Still, most of the heroes of "Atlas" are big businessmen who are unfairly persecuted by government. The struggle of Rand's fictional steel magnate Henry Rearden against confiscatory regulation is a perfect anticipation of the antitrust travails of Microsoft CEO Bill Gates. In both cases, the government's depredations were inspired by behind-the-scenes maneuverings of business rivals. And now Microsoft is maneuvering against Google with an antitrust complaint in the European Union.
The reality is that in Rand's novel, as in life, self-described capitalists can be the worst enemies of capitalism. But that doesn't fit in easily with the simple pro-business narrative about Rand now being retailed.
Today, Rand is celebrated among conservatives: Rep. Paul Ryan (R., Wis.) insists that all his staffers read "Atlas Shrugged." It wasn't always this way. During Rand's lifetime—she died in 1982—she was loathed by the mainstream conservative movement.
Rand was a devout atheist, which set her against the movement's Christian bent. She got off on the wrong foot with the movement's founder, William F. Buckley Jr., when she introduced herself to him in her thick Russian accent, saying "You are too intelligent to believe in God!" The subsequent review of "Atlas Shrugged" by Whittaker Chambers in Buckley's "National Review" was nothing short of a smear, and it set the tone for her relationship with the movement ever since—at least until now.
Rand rankled conservatives by living her life as an exemplary feminist, even as she denied it by calling herself a "male chauvinist." She was the breadwinner throughout her lifelong marriage. The most sharply drawn hero in "Atlas" is the extraordinarily capable female railroad executive Dagny Taggart, who is set in contrast with her boss, her incompetent brother James. She's the woman who deserves the man's job but doesn't have it; he's the man who has the job but doesn't deserve it.
Rand was strongly pro-choice, speaking out for abortion rights even before Roe v. Wade. In late middle age, she became enamored of a much younger man and made up her mind to have an affair with him, having duly informed her husband and the younger man's wife in advance. Conservatives don't do things like that—or at least they say they don't.

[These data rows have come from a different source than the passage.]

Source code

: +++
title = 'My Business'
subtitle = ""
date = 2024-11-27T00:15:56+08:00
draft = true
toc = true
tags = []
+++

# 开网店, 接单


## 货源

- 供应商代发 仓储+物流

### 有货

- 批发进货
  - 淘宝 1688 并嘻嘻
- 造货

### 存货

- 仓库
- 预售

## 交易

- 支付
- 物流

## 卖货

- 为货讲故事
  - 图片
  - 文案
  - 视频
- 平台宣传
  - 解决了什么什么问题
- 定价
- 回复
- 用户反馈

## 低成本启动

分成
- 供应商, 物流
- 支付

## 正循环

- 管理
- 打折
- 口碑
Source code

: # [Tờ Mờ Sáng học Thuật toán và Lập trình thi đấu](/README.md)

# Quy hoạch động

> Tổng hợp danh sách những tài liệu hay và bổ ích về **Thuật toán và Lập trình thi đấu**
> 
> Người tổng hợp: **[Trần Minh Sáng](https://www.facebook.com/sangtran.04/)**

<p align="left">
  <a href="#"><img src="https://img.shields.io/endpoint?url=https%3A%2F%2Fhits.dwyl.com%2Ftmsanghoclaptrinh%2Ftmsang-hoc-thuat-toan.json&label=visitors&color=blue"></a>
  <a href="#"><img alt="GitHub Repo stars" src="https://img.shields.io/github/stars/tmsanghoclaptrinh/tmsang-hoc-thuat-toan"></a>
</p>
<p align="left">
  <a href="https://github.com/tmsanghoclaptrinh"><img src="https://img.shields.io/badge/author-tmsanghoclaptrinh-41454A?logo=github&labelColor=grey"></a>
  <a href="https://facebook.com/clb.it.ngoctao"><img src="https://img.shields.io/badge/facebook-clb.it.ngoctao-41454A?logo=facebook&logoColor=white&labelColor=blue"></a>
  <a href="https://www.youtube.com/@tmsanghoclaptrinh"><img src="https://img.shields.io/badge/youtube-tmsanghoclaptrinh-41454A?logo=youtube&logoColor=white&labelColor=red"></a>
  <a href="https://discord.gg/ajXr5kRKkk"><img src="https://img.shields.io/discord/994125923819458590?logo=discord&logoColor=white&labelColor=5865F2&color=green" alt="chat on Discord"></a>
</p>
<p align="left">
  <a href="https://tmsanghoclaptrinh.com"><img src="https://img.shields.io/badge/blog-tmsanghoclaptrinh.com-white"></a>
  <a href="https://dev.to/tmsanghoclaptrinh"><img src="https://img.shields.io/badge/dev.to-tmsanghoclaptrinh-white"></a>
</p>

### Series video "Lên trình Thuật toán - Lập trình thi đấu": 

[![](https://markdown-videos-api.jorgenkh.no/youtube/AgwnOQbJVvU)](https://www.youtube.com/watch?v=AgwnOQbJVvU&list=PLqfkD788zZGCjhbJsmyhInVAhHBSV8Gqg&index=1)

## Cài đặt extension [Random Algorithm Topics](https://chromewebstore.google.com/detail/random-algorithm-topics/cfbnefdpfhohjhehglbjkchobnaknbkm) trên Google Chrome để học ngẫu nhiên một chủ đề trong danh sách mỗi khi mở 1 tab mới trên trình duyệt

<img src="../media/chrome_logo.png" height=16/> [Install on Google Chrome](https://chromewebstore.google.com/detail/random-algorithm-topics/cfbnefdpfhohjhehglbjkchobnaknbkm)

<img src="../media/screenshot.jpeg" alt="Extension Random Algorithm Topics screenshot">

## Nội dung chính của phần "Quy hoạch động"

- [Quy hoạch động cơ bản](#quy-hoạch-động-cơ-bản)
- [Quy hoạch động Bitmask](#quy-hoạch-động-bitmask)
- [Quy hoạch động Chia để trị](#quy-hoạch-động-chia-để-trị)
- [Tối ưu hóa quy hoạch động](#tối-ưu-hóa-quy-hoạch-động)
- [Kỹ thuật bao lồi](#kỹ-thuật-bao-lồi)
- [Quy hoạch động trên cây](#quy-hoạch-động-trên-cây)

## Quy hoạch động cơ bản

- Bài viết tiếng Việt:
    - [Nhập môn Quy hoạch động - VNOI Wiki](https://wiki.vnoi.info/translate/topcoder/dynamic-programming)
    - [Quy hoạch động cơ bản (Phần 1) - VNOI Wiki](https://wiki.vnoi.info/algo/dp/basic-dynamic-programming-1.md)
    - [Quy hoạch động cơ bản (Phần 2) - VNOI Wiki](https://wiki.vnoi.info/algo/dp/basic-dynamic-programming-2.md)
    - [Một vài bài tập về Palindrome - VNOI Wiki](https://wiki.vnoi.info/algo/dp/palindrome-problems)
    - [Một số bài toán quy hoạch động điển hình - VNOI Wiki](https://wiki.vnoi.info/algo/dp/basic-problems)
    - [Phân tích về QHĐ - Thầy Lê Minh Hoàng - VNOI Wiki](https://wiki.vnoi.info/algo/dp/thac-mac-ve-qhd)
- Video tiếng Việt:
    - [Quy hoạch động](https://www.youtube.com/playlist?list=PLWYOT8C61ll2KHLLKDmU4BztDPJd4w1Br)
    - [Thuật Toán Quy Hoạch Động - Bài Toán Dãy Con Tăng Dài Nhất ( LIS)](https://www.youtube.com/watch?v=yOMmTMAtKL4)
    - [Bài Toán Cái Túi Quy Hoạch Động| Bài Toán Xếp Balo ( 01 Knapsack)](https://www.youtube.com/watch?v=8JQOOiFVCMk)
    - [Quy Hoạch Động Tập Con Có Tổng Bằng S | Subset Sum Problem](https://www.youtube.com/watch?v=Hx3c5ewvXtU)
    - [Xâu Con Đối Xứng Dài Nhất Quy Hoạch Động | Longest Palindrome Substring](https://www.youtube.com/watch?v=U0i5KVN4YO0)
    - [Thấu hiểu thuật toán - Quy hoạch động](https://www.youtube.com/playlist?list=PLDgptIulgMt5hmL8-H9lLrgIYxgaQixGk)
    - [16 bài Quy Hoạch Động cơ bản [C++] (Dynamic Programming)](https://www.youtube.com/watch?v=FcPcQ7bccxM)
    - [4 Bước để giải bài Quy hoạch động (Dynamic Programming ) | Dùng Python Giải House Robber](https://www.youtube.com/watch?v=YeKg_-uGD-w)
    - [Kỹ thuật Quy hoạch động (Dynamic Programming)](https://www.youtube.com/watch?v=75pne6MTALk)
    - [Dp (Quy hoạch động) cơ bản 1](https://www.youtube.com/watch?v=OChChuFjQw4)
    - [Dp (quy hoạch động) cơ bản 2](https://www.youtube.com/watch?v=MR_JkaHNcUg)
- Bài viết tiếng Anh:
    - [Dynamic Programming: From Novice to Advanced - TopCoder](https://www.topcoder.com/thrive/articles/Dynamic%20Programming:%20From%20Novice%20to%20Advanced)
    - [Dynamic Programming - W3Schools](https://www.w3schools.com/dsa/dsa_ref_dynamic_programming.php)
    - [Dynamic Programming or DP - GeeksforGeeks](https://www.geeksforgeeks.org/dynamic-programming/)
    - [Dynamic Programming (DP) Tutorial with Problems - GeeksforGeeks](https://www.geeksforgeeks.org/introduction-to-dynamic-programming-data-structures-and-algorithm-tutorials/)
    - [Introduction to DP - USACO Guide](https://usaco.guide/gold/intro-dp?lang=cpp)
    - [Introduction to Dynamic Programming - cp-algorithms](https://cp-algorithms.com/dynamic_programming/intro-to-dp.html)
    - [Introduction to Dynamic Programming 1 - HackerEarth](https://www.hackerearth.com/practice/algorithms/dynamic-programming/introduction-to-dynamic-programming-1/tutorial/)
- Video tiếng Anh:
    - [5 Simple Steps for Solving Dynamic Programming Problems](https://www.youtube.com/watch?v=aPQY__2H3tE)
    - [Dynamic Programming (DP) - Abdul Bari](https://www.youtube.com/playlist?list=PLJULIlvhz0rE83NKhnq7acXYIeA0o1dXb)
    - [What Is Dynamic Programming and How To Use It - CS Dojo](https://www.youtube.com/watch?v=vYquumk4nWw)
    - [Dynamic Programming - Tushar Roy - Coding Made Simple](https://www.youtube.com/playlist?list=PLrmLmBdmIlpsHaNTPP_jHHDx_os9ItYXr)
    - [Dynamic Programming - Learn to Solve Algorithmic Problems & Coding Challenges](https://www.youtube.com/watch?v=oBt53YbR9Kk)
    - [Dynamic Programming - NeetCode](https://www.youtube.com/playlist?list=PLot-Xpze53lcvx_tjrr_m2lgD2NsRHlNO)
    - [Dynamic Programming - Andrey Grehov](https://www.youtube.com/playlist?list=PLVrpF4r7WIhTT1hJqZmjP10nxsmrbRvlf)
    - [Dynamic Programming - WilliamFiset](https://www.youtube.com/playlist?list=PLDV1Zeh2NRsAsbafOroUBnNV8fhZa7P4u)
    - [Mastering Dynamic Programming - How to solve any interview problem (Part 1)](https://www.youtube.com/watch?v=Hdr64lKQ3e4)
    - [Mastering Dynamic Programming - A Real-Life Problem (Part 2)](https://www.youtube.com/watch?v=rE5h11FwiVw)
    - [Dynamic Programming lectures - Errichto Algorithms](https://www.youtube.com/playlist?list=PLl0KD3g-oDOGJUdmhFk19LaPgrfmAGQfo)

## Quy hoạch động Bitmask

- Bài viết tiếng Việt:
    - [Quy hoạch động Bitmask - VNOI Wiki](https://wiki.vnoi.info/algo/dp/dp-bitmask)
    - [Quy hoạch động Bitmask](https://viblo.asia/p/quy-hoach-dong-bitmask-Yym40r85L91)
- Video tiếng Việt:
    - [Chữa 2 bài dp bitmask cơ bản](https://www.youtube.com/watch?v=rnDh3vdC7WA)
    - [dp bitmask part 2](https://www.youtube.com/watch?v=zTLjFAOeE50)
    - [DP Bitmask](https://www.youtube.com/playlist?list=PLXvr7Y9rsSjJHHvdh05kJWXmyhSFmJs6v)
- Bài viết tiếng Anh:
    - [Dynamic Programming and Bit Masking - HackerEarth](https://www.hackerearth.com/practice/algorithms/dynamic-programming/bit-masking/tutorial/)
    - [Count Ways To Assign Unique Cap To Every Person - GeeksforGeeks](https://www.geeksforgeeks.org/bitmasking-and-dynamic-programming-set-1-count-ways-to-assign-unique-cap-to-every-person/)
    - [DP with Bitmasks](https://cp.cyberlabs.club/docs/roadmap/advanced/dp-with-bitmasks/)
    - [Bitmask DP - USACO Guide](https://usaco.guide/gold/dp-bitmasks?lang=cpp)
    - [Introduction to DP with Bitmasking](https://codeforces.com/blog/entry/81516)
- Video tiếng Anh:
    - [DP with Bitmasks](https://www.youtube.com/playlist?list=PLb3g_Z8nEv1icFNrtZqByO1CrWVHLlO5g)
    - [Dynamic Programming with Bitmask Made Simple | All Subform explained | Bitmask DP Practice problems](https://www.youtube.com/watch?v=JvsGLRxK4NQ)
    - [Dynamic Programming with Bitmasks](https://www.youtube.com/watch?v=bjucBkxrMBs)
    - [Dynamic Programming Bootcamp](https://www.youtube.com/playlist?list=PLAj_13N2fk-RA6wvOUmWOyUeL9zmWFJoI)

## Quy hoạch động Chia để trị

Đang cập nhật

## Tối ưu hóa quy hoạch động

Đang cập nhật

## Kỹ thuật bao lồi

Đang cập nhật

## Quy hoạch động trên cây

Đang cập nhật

These weren't the only times Rand took positions that didn't ingratiate her to the right. She was an early opponent of the Vietnam war, once saying, "I am against the war in Vietnam and have been for years. . . . In my view we should fight fascism and communism when they come to this country." During the '60s she declared, "I am an enemy of racism," and advised opponents of school busing, "If you object to sending your children to school with black children, you'll lose for sure because right is on the other side."
If anything, Rand's life ought to ingratiate her to the left. An immigrant woman, she arrived alone and penniless in the United States in 1925. Had she shown up today with the same tale, liberals would give her a driver's license and register her to vote.
But Rand was always impossible to pin down politically. She loathed Dwight Eisenhower, whom she believed lacked conviction. And in 1975 she wrote, "I urge you, as emphatically as I can, not to support the candidacy of Ronald Reagan," primarily on the grounds that he didn't support pure laissez-faire capitalism. But she endorsed Richard Nixon in 1968 because he supported abolition of the military draft. Rand was especially proud of her protégé Alan Greenspan for serving with Milton Friedman on Nixon's Gates Commission, the findings of which led to today's all-volunteer army.
Rand was not a conservative or a liberal: She was an individualist. "Atlas Shrugged" is, at its heart, a plea for the most fundamental American ideal—the inalienable rights of the individual. On tax day, with our tax dollars going to big government and subsidies for big business, let's remember it's the celebration of individualism that has kept "Atlas Shrugged" among the best-selling novels of all time.